— James Anthony Froude, livro The Nemesis of Faith
The Nemesis of Faith (1849)
Contexto: There is a village in the wood, two or three miles from here — there was an abbey there once. But there is nothing left of the abbey but its crumbling walls, and it serves only for a burying-ground and for sentimental picnic parties. I was there to-day; I sat there a long time, I do not know how long — I was not conscious of the place. I was listening to what it was saying to me. I will write it down and look at it, and you shall look at it: an odd enough subject for a Christian ruin to choose — it began to talk about paganism. "Do you know what paganism means? " it said. Pagani, Pagans, the old country villagers. In all history there is no more touching word than that one of Pagan.
'In the great cities, where men gather in their crowds and the work of the world is done, and the fate of the world is determined, there it is that the ideas of succeeding eras breed and grow and gather form and power, and grave out the moulds for the stamp of after ages. There it was, in those old Roman times, that the new faith rose in its strength, with its churches, its lecture-rooms, its societies. It threw down the gorgeous temples, it burnt their carved cedar work, it defiled the altars and scattered the ashes to the winds. The statues were sanctified and made the images of saints, the augurs' colleges were rudely violated, and they who were still faithful were offered up as martyrs, or scattered as wanderers over the face of the earth, and the old gods were expelled from their old dominion — the divinity of nature before the divinity of man. … Change is strong, but habit is strong too; and you cannot change the old for new, like a garment.
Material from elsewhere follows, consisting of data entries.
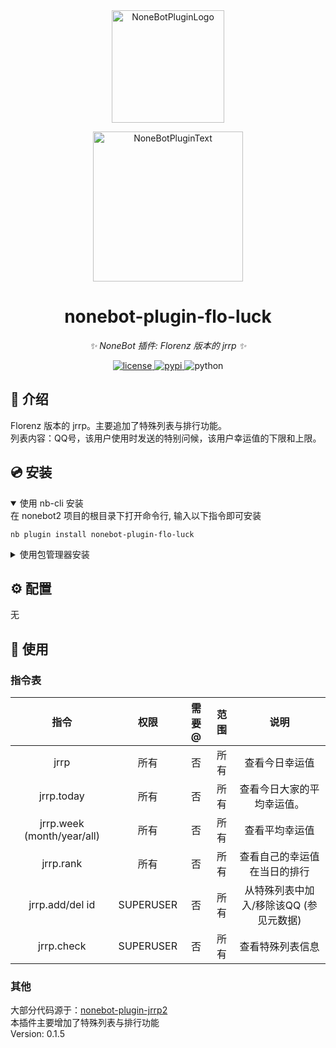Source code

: <div align="center">
  <a href="https://v2.nonebot.dev/store"><img src="https://github.com/A-kirami/nonebot-plugin-template/blob/resources/nbp_logo.png" width="180" height="180" alt="NoneBotPluginLogo"></a>
  <br>
  <p><img src="https://github.com/A-kirami/nonebot-plugin-template/blob/resources/NoneBotPlugin.svg" width="240" alt="NoneBotPluginText"></p>
</div>

<div align="center">

# nonebot-plugin-flo-luck

_✨ NoneBot 插件: Florenz 版本的 jrrp ✨_


<a href="./LICENSE">
    <img src="https://img.shields.io/github/license/florenz0707/nonebot-plugin-flo-luck.svg" alt="license">
</a>
<a href="https://pypi.python.org/pypi/nonebot-plugin-flo-luck">
    <img src="https://img.shields.io/pypi/v/nonebot-plugin-flo-luck.svg" alt="pypi">
</a>
<img src="https://img.shields.io/badge/python-3.9+-blue.svg" alt="python">

</div>



## 📖 介绍

Florenz 版本的 jrrp。主要追加了特殊列表与排行功能。  
列表内容：QQ号，该用户使用时发送的特别问候，该用户幸运值的下限和上限。  

## 💿 安装

<details open>
<summary>使用 nb-cli 安装</summary>
在 nonebot2 项目的根目录下打开命令行, 输入以下指令即可安装

    nb plugin install nonebot-plugin-flo-luck

</details>

<details>
<summary>使用包管理器安装</summary>
在 nonebot2 项目的插件目录下, 打开命令行, 根据你使用的包管理器, 输入相应的安装命令

<details>

<summary>pip</summary>

    pip install nonebot-plugin-flo-luck
</details>

<details>
<summary>poetry</summary>

    poetry add nonebot-plugin-flo-luck
</details>

打开 nonebot2 项目根目录下的 `pyproject.toml` 文件, 在 `[tool.nonebot]` 部分追加写入

    plugins = ["nonebot_plugin_flo_luck"]

</details>

## ⚙️ 配置

无

## 🎉 使用
### 指令表
|             指令              |    权限     | 需要@ | 范围 |           说明            |
|:---------------------------:|:---------:|:---:|:--:|:-----------------------:|
|            jrrp             |    所有     |  否  | 所有 |         查看今日幸运值         |
|         jrrp.today          |    所有     |  否  | 所有 |      查看今日大家的平均幸运值。      |
| jrrp.week  (month/year/all) |    所有     |  否  | 所有 |         查看平均幸运值         |
|          jrrp.rank          |    所有     |  否  | 所有 |     查看自己的幸运值在当日的排行      |
|       jrrp.add/del id       | SUPERUSER |  否  | 所有 | 从特殊列表中加入/移除该QQ  (参见元数据) |
|         jrrp.check          | SUPERUSER |  否  | 所有 |        查看特殊列表信息         |

### 其他
大部分代码源于：[nonebot-plugin-jrrp2](https://github.com/Rene8028/nonebot_plugin_jrrp2)  
本插件主要增加了特殊列表与排行功能  
Version: 0.1.5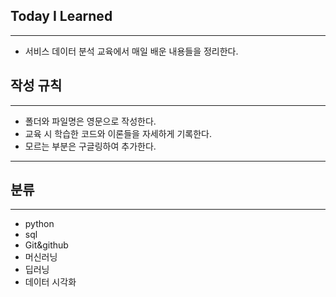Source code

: ## Today I Learned

---

- 서비스 데이터 분석 교육에서 매일 배운 내용들을 정리한다.

## 작성 규칙

---

- 폴더와 파일명은 영문으로 작성한다.
- 교육 시 학습한 코드와 이론들을 자세하게 기록한다.
- 모르는 부분은 구글링하여 추가한다.

---

## 분류

---

- python
- sql 
- Git&github
- 머신러닝
- 딥러닝
- 데이터 시각화



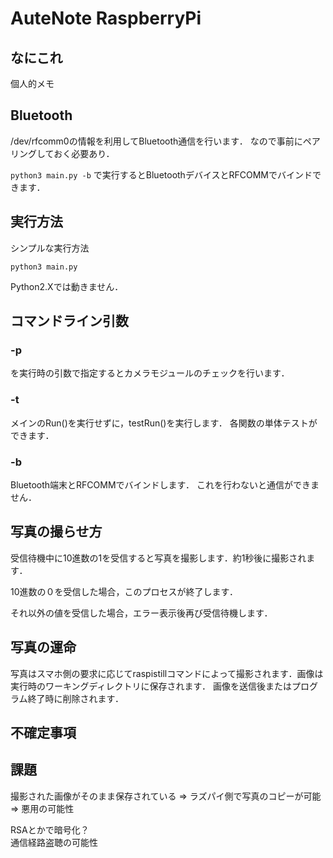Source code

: # AuteNote RaspberryPi
## なにこれ
個人的メモ

## Bluetooth
/dev/rfcomm0の情報を利用してBluetooth通信を行います．
なので事前にペアリングしておく必要あり．

`python3 main.py -b`
で実行するとBluetoothデバイスとRFCOMMでバインドできます．

## 実行方法
シンプルな実行方法

`python3 main.py`

Python2.Xでは動きません．

## コマンドライン引数
### -p
を実行時の引数で指定するとカメラモジュールのチェックを行います．

### -t
メインのRun()を実行せずに，testRun()を実行します．
各関数の単体テストができます．

### -b
Bluetooth端末とRFCOMMでバインドします．
これを行わないと通信ができません．

## 写真の撮らせ方
受信待機中に10進数の1を受信すると写真を撮影します．約1秒後に撮影されます．

10進数の０を受信した場合，このプロセスが終了します．

それ以外の値を受信した場合，エラー表示後再び受信待機します．

## 写真の運命
写真はスマホ側の要求に応じてraspistillコマンドによって撮影されます．画像は実行時のワーキングディレクトリに保存されます．
画像を送信後またはプログラム終了時に削除されます．

## 不確定事項


## 課題
撮影された画像がそのまま保存されている => ラズパイ側で写真のコピーが可能 => 悪用の可能性

RSAとかで暗号化？<br>
通信経路盗聴の可能性
##

##
##
##
##
##
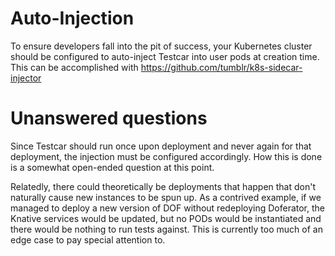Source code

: # Auto-Injection
To ensure developers fall into the pit of success, your Kubernetes cluster should be configured to auto-inject Testcar into user pods at creation time. This can be accomplished with https://github.com/tumblr/k8s-sidecar-injector

# Unanswered questions
Since Testcar should run once upon deployment and never again for that deployment, the injection must be configured accordingly. How this is done is a somewhat open-ended question at this point.

Relatedly, there could theoretically be deployments that happen that don't naturally cause new instances to be spun up. As a contrived example, if we managed to deploy a new version of DOF without redeploying Doferator, the Knative services would be updated, but no PODs would be instantiated and there would be nothing to run tests against. This is currently too much of an edge case to pay special attention to.
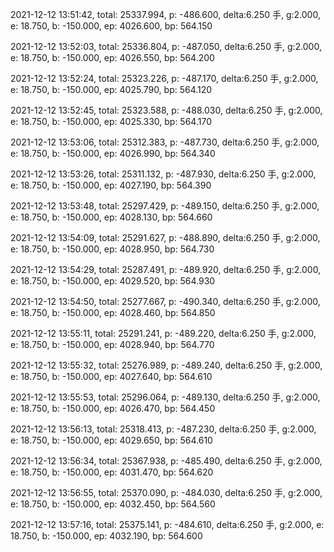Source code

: 2021-12-12 13:51:42, total: 25337.994, p: -486.600, delta:6.250 手, g:2.000, e: 18.750, b: -150.000, ep: 4026.600, bp: 564.150

2021-12-12 13:52:03, total: 25336.804, p: -487.050, delta:6.250 手, g:2.000, e: 18.750, b: -150.000, ep: 4026.550, bp: 564.200

2021-12-12 13:52:24, total: 25323.226, p: -487.170, delta:6.250 手, g:2.000, e: 18.750, b: -150.000, ep: 4025.790, bp: 564.120

2021-12-12 13:52:45, total: 25323.588, p: -488.030, delta:6.250 手, g:2.000, e: 18.750, b: -150.000, ep: 4025.330, bp: 564.170

2021-12-12 13:53:06, total: 25312.383, p: -487.730, delta:6.250 手, g:2.000, e: 18.750, b: -150.000, ep: 4026.990, bp: 564.340

2021-12-12 13:53:26, total: 25311.132, p: -487.930, delta:6.250 手, g:2.000, e: 18.750, b: -150.000, ep: 4027.190, bp: 564.390

2021-12-12 13:53:48, total: 25297.429, p: -489.150, delta:6.250 手, g:2.000, e: 18.750, b: -150.000, ep: 4028.130, bp: 564.660

2021-12-12 13:54:09, total: 25291.627, p: -488.890, delta:6.250 手, g:2.000, e: 18.750, b: -150.000, ep: 4028.950, bp: 564.730

2021-12-12 13:54:29, total: 25287.491, p: -489.920, delta:6.250 手, g:2.000, e: 18.750, b: -150.000, ep: 4029.520, bp: 564.930

2021-12-12 13:54:50, total: 25277.667, p: -490.340, delta:6.250 手, g:2.000, e: 18.750, b: -150.000, ep: 4028.460, bp: 564.850

2021-12-12 13:55:11, total: 25291.241, p: -489.220, delta:6.250 手, g:2.000, e: 18.750, b: -150.000, ep: 4028.940, bp: 564.770

2021-12-12 13:55:32, total: 25276.989, p: -489.240, delta:6.250 手, g:2.000, e: 18.750, b: -150.000, ep: 4027.640, bp: 564.610

2021-12-12 13:55:53, total: 25296.064, p: -489.130, delta:6.250 手, g:2.000, e: 18.750, b: -150.000, ep: 4026.470, bp: 564.450

2021-12-12 13:56:13, total: 25318.413, p: -487.230, delta:6.250 手, g:2.000, e: 18.750, b: -150.000, ep: 4029.650, bp: 564.610

2021-12-12 13:56:34, total: 25367.938, p: -485.490, delta:6.250 手, g:2.000, e: 18.750, b: -150.000, ep: 4031.470, bp: 564.620

2021-12-12 13:56:55, total: 25370.090, p: -484.030, delta:6.250 手, g:2.000, e: 18.750, b: -150.000, ep: 4032.450, bp: 564.560

2021-12-12 13:57:16, total: 25375.141, p: -484.610, delta:6.250 手, g:2.000, e: 18.750, b: -150.000, ep: 4032.190, bp: 564.600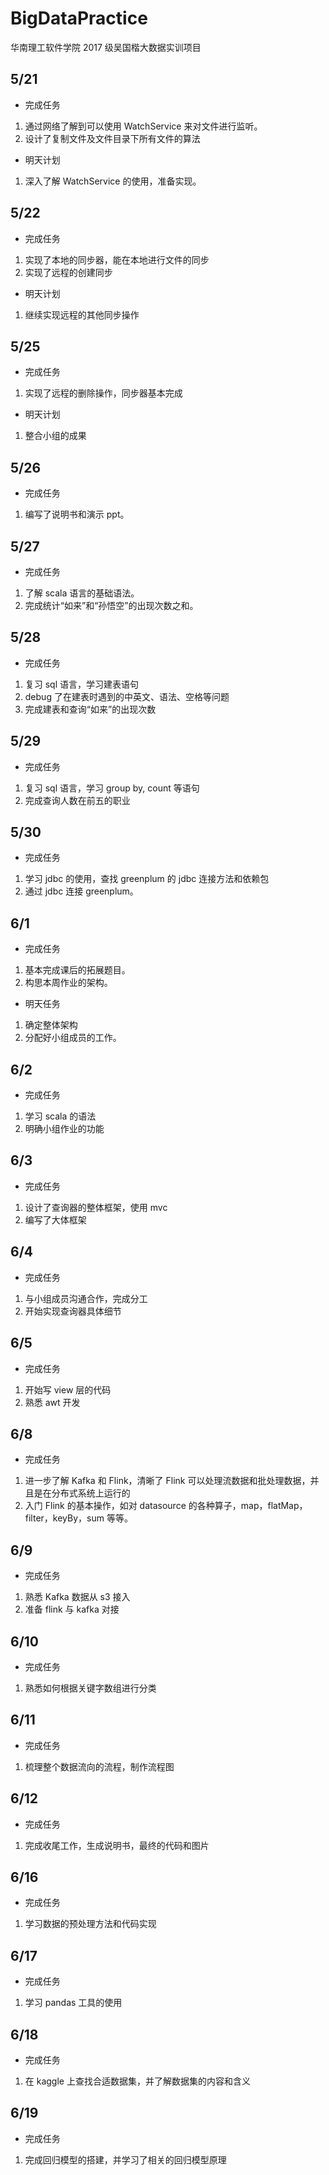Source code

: # BigDataPractice
华南理工软件学院 2017 级吴国楷大数据实训项目


## 5/21 
* 完成任务
1. 通过网络了解到可以使用 WatchService 来对文件进行监听。
2. 设计了复制文件及文件目录下所有文件的算法

* 明天计划
1. 深入了解 WatchService 的使用，准备实现。

## 5/22
* 完成任务
1. 实现了本地的同步器，能在本地进行文件的同步
2. 实现了远程的创建同步

* 明天计划
1. 继续实现远程的其他同步操作

## 5/25
* 完成任务
1. 实现了远程的删除操作，同步器基本完成

* 明天计划
1. 整合小组的成果

## 5/26
* 完成任务
1. 编写了说明书和演示 ppt。


## 5/27
* 完成任务
1. 了解 scala 语言的基础语法。
2. 完成统计“如来”和“孙悟空”的出现次数之和。

## 5/28
* 完成任务
1. 复习 sql 语言，学习建表语句
2. debug 了在建表时遇到的中英文、语法、空格等问题
2. 完成建表和查询“如来”的出现次数

## 5/29
* 完成任务
1. 复习 sql 语言，学习 group by, count 等语句
2. 完成查询人数在前五的职业

## 5/30
* 完成任务
1. 学习 jdbc 的使用，查找 greenplum 的 jdbc 连接方法和依赖包
2. 通过 jdbc 连接 greenplum。

## 6/1
* 完成任务
1. 基本完成课后的拓展题目。
2. 构思本周作业的架构。

* 明天任务
1. 确定整体架构
2. 分配好小组成员的工作。

## 6/2
* 完成任务
1. 学习 scala 的语法
2. 明确小组作业的功能

## 6/3
* 完成任务
1. 设计了查询器的整体框架，使用 mvc 
2. 编写了大体框架

## 6/4
* 完成任务
1. 与小组成员沟通合作，完成分工
2. 开始实现查询器具体细节

## 6/5
* 完成任务
1. 开始写 view 层的代码
2. 熟悉 awt 开发

## 6/8
* 完成任务
1. 进一步了解 Kafka 和 Flink，清晰了 Flink 可以处理流数据和批处理数据，并且是在分布式系统上运行的
2. 入门 Flink 的基本操作，如对 datasource 的各种算子，map，flatMap，filter，keyBy，sum 等等。

## 6/9
* 完成任务
1. 熟悉 Kafka 数据从 s3 接入
2. 准备 flink 与 kafka 对接

## 6/10
* 完成任务
1. 熟悉如何根据关键字数组进行分类

## 6/11
* 完成任务
1. 梳理整个数据流向的流程，制作流程图

## 6/12
* 完成任务
1. 完成收尾工作，生成说明书，最终的代码和图片


## 6/16
* 完成任务
1. 学习数据的预处理方法和代码实现

## 6/17
* 完成任务
1. 学习 pandas 工具的使用

## 6/18
* 完成任务
1. 在 kaggle 上查找合适数据集，并了解数据集的内容和含义

## 6/19
* 完成任务
1. 完成回归模型的搭建，并学习了相关的回归模型原理
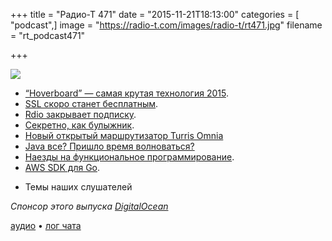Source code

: +++
title = "Радио-Т 471"
date = "2015-11-21T18:13:00"
categories = [ "podcast",]
image = "https://radio-t.com/images/radio-t/rt471.jpg"
filename = "rt_podcast471"

+++

![](https://radio-t.com/images/radio-t/rt471.jpg)

* [“Hoverboard” — самая крутая технология 2015](http://www.ACASUALSENSE.com/hoverboard-coolest-technology-of-2015/).
* [SSL скоро станет бесплатным](https://certsimple.com/blog/domain-validated-ssl-will-be-free).
* [Rdio закрывает подписку](http://www.digitalmusicnews.com/2015/11/20/breaking-rdio-is-terminating-all-subscriptions-on-monday/).
* [Секретно, как булыжник](http://www.geeksaresexy.net/2015/11/19/new-gadget-promises-rock-solid-security/).
* [Новый открытый маршрутизатор Turris Omnia](http://www.opennet.ru/opennews/art.shtml?num=43315)
* [Java все? Пришло время волноваться?](https://dzone.com/articles/even-if-oracle-is-losing-interest-in-java-should-y-1)
* [Наезды на функциональное программирование](https://storify.com/realtalktech/why-functional-programming-sucks).
* [AWS SDK для Go](https://aws.amazon.com/blogs/aws/now-available-version-1-0-of-the-aws-sdk-for-go/).
- Темы наших слушателей

_Спонсор этого выпуска [DigitalOcean](https://www.digitalocean.com)_

[аудио](http://cdn.radio-t.com/rt_podcast471.mp3) • [лог чата](http://chat.radio-t.com/logs/radio-t-471.html)
<audio src="http://cdn.radio-t.com/rt_podcast471.mp3" preload="none"></audio>

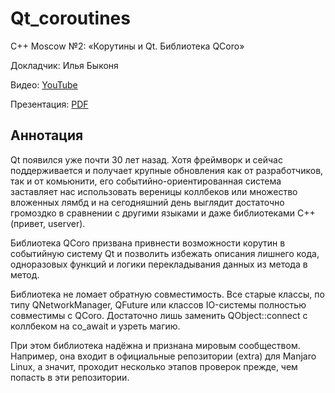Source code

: # Qt_coroutines

C++ Moscow №2: «Корутины и Qt. Библиотека QCoro»‎

Докладчик: Илья Быконя

Видео: [YouTube](https://youtu.be/EKpifgwz4O4)

Презентация: [PDF](slides.pdf)

## Аннотация

Qt появился уже почти 30 лет назад. Хотя фреймворк и сейчас поддерживается и получает крупные обновления как от разработчиков, так и от комьюнити, его событийно-ориентированная система заставляет нас использовать вереницы коллбеков или множество вложенных лямбд и на сегодняшний день выглядит достаточно громоздко в сравнении с другими языками и даже библиотеками C++ (привет, userver).

Библиотека QCoro призвана привнести возможности корутин в событийную систему Qt и позволить избежать описания лишнего кода, одноразовых функций и логики перекладывания данных из метода в метод.

Библиотека не ломает обратную совместимость. Все старые классы, по типу QNetworkManager, QFuture или классов IO-системы полностью совместимы с QCoro. Достаточно лишь заменить QObject::connect с коллбеком на co_await и узреть магию.

При этом библиотека надёжна и признана мировым сообществом. Например, она входит в официальные репозитории (extra) для Manjaro Linux, а значит, проходит несколько этапов проверок прежде, чем попасть в эти репозитории.
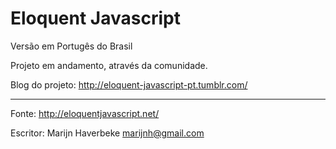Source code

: # Eloquent Javascript

Versão em Portugês do Brasil

Projeto em andamento, através da comunidade.


Blog do projeto: http://eloquent-javascript-pt.tumblr.com/ 

--------------------------------------------

Fonte: http://eloquentjavascript.net/

Escritor: Marijn Haverbeke <marijnh@gmail.com>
Far out in the country, in the woods, in the villages, for a few more centuries, the deposed gods still found a refuge in the simple minds of simple men, who were contented to walk in the ways of their fathers — to believe where they had believed, to pray where they had prayed. What was it to these, the pomp of the gorgeous worship, the hierarchy of saints, the proud cathedral, and the thoughts which shook mankind? Did not the sky bend over them as of old in its calm beauty, the sun roll on the same old path, and give them light and warmth and happy sunny hearts? The star-gods still watched them as they slept — why should they turn away? why seek for newer guardians? Year by year the earth put on her robes of leaves and sweetest flowers — the rich harvests waved over the corn-fields, and the fruit-trees and the vineyards travailed as of old; winter and summer, spring and autumn, rain and sunshine, day and night, moving on in their never-ending harmony of change. The gods of their fathers had given their fathers these good things; had their power waxed slack? Was not their powerful hand stretched out still? Pan, almighty Pan! He had given, and he gave still.